PNN点击率预估模型公式推导

1.

$l_{p}^{n}=\boldsymbol{W}_{p}^{n} \odot \boldsymbol{p}=\sum_{i=1}^{N} \sum_{j=1}^{N} \theta_{i}^{n} \theta_{j}^{n}\left\langle\boldsymbol{f}_{i}, \boldsymbol{f}_{j}\right\rangle=\left\langle\sum_{i=1}^{N} \boldsymbol{\delta}_{i}^{n}, \sum_{i=1}^{N} \boldsymbol{\delta}_{i}^{n}\right\rangle$

$\delta_{i}^{n}=\theta_{i}^{n}\boldsymbol{f}_{i}$

所以

$l_{p}^{n}=||\sum_{i=1}^{n}\delta_{i}^{n}||=||\sum_{i=1}^{n}\theta_{i}^{n}\boldsymbol{f}_{i}||$

有两个疑问：

1.WHY？
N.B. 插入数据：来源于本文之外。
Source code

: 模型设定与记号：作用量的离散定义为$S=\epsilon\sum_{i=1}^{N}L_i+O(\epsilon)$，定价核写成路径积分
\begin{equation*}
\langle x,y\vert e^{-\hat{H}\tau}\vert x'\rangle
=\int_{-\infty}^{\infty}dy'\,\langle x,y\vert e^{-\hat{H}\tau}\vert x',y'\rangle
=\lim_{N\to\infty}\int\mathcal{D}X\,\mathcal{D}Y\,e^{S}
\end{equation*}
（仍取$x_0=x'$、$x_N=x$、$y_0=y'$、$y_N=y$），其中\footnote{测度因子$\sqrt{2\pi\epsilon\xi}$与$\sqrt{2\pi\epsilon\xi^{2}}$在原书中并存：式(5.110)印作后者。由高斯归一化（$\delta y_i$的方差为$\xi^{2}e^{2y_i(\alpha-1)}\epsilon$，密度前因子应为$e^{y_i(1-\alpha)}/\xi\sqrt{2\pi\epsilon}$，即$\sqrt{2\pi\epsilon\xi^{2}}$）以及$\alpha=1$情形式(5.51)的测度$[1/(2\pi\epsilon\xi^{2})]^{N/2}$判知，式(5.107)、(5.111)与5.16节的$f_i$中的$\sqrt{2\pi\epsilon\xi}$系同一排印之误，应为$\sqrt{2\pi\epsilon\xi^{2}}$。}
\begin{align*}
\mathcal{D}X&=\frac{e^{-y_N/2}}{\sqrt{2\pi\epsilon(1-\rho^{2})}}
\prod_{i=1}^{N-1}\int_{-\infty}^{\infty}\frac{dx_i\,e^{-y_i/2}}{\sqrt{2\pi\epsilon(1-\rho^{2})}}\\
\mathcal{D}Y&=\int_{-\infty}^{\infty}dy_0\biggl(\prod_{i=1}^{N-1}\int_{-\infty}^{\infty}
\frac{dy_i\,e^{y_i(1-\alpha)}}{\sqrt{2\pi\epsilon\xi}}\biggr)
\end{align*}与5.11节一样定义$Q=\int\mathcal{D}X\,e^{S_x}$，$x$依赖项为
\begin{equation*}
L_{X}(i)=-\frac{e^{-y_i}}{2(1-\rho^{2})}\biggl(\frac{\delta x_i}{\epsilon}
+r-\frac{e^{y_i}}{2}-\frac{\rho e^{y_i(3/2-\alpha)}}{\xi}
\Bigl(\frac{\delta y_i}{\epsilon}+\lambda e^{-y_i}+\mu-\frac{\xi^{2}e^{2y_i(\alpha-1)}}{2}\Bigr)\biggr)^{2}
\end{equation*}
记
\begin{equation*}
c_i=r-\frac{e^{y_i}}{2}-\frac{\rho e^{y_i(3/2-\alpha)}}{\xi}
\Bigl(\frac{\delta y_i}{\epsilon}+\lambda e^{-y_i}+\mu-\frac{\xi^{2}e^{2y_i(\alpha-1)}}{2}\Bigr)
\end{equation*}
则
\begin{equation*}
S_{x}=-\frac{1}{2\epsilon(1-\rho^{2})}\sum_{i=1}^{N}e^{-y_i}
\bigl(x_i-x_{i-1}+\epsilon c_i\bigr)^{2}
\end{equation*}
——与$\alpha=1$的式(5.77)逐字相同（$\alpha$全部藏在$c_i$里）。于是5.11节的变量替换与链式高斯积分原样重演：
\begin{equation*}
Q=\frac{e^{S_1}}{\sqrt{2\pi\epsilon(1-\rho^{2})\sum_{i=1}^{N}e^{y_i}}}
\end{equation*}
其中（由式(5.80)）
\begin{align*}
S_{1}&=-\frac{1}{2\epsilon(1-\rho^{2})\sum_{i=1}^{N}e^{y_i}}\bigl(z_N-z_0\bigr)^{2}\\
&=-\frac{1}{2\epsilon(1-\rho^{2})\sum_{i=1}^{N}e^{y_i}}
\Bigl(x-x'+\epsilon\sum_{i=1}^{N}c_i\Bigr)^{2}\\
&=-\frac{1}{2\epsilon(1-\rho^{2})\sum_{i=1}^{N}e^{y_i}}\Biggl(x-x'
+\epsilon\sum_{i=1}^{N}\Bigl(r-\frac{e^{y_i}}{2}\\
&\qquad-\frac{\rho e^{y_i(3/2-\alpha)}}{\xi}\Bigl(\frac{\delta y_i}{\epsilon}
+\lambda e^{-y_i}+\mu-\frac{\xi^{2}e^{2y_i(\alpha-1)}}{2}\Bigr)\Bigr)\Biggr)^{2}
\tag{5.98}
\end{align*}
$\sum_{i=1}^{N} \sum_{j=1}^{N} \theta_{i}^{n} \theta_{j}^{n}\left\langle\boldsymbol{f}_{i}, \boldsymbol{f}_{j}\right\rangle=\left\langle\sum_{i=1}^{N} \boldsymbol{\delta}_{i}^{n}, \sum_{i=1}^{N} \boldsymbol{\delta}_{i}^{n}\right\rangle$

2.文中说$\left\langle \sum\limits_{i=1}^{N}{\mathbf{\delta }_{i}^{n}},\sum\limits_{i=1}^{N}{\mathbf{\delta }_{i}^{n}} \right\rangle = \left\| \sum\limits_{i=1}^{N}{\mathbf{\delta }_{i}^{n}} \right\|$

但是计算出来$\left\langle \sum\limits_{i=1}^{N}{\mathbf{\delta }_{i}^{n}},\sum\limits_{i=1}^{N}{\mathbf{\delta }_{i}^{n}} \right\rangle \ne \left\| \sum\limits_{i=1}^{N}{\mathbf{\delta }_{i}^{n}} \right\|$